Ever wonder where you fit in? I don’t mean in the middle school boy “let me spray on more Axe” kind of way. As a Christian, I know that God has a plan and purpose for my life, a reason for sucking air on this planet. He tells us this in the Bible through verses like Jeremiah 29:11 and Romans 8:29. The creator of the universe loves us and designed us to “fit” into His kingdom.
So, why is it so hard for me to translate this cognitive understanding into a practical “fit” in the body of Christ, the church? In I Corinthians 12, Paul compares the church to the physical body. “Now you are the body of Christ, and each one of you is a part of it” (I Corinthians 12:27). I have a part, but what is it?
If there is one place where I feel my singleness, it’s in the church. We file into an open room on Sundays where most people are seated in clumps. If you don’t have a cluster to sit with, it’s universally understood that you leave a seat buffer between strangers, unless it’s exceptionally crowded. Thus if I go alone, I end up sitting alone.
Then we run down the list of classes or small groups, where they are usually broken out into categories of life stages (young marrieds, married with kids, over 50, etc.). Again, I wonder where I fit. If there is a category for those single and over 30, I often struggle with feeling relegated to the corner of the room with misfits (no offense meant to other participants, just me feeling left out). Even with the women’s activities so much centers on wives and mothers, from the topics discussed to the time of the gatherings (like I can attend a 10am Tuesday Bible Study) that I often feel left out.

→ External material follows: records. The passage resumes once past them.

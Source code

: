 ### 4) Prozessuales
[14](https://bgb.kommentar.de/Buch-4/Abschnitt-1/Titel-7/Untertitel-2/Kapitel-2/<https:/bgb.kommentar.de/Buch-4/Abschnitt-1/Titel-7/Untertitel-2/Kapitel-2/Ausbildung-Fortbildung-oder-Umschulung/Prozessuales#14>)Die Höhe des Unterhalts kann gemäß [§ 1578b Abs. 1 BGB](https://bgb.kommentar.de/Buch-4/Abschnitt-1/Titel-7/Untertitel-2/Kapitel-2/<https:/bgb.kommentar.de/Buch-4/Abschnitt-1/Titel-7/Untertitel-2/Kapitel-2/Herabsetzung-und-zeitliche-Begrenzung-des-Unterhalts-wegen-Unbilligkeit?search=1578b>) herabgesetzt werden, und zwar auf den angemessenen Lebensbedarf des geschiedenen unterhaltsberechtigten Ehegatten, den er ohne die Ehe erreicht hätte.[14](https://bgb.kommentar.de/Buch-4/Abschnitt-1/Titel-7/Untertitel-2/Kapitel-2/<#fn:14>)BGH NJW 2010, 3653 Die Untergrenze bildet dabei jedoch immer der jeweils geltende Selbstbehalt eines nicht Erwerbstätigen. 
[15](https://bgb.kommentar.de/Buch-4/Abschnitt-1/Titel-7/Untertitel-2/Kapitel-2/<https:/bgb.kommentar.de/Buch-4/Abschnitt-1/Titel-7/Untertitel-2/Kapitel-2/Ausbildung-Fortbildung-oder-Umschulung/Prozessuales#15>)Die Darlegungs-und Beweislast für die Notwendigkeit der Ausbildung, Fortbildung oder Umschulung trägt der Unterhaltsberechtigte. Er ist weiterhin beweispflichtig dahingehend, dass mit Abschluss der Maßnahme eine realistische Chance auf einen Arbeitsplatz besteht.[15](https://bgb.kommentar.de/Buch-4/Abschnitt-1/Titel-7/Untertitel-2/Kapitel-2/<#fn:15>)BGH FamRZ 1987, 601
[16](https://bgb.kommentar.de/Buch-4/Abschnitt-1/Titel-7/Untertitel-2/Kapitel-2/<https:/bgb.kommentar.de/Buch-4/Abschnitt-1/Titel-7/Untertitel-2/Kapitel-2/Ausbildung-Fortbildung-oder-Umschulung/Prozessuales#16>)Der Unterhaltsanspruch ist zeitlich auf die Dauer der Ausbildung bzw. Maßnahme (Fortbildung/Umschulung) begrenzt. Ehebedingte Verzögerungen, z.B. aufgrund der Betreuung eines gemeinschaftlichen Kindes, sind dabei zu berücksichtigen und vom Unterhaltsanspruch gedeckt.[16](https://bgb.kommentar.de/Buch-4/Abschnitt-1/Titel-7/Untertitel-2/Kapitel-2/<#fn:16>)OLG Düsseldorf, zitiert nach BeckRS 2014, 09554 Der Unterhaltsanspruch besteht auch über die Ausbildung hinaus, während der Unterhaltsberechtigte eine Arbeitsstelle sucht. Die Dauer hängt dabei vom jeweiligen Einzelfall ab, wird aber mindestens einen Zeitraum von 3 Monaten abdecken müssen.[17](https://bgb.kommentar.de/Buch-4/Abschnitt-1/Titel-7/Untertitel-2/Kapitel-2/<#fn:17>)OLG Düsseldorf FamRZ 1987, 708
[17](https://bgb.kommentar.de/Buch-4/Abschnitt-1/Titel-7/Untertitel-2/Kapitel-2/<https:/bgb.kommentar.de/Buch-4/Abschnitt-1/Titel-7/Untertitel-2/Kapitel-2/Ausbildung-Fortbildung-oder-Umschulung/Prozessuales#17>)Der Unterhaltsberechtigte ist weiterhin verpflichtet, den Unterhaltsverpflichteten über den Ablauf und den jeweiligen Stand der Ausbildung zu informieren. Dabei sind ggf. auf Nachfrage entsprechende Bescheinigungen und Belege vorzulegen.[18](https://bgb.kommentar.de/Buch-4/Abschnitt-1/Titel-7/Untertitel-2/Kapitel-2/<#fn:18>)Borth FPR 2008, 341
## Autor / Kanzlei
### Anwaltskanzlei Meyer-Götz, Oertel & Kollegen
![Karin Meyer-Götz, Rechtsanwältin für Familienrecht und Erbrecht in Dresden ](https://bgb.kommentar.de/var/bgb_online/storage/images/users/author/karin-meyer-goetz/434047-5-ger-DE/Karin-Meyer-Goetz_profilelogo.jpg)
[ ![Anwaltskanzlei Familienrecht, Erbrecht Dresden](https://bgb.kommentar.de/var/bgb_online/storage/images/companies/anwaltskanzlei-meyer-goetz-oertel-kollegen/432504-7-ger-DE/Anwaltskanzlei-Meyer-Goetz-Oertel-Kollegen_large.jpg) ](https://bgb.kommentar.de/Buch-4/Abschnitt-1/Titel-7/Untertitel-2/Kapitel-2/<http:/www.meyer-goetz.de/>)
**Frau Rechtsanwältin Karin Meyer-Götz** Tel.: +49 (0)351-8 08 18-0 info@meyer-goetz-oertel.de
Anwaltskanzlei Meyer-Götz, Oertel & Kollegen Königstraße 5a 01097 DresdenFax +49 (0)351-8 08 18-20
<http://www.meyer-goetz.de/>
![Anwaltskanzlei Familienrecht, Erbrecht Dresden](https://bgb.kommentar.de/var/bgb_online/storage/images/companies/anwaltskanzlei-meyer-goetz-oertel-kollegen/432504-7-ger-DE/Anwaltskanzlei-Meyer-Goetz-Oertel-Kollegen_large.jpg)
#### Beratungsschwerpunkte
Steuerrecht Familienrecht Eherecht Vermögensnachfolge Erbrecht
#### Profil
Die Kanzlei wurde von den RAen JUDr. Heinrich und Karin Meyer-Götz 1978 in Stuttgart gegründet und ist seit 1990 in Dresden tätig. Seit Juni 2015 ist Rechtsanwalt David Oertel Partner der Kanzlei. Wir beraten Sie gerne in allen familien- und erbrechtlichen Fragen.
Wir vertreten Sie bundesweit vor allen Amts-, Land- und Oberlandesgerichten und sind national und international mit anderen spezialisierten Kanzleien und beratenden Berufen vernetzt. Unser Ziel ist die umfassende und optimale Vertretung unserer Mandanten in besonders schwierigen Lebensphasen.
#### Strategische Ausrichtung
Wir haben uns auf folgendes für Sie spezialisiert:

One church I attended would have special evening services on the eve of Thanksgiving and Christmas where at the end of the service they asked attendees to gather with their families for communion. I was living over 1000 miles from my parents and siblings at the time, talk about feeling awkward as everyone gathered in clusters.
It’s sad that within the family of God, singles can end up feeling more like a hang nail than a functioning, participating, and valued member of the body. But here is another thing that I know is true, if the enemy of our soul (Satan) can keep us focused on how much we don’t fit in and feeling unwanted then he can limit the full potential of the individual and the body.
I wonder how you avoid feeling sidelined in the church. How do you feel connected to the body of Christ? What advice do you have for other singles looking to have a greater role in the purpose of the church? Is there a place for single women outside of the role of nursery worker?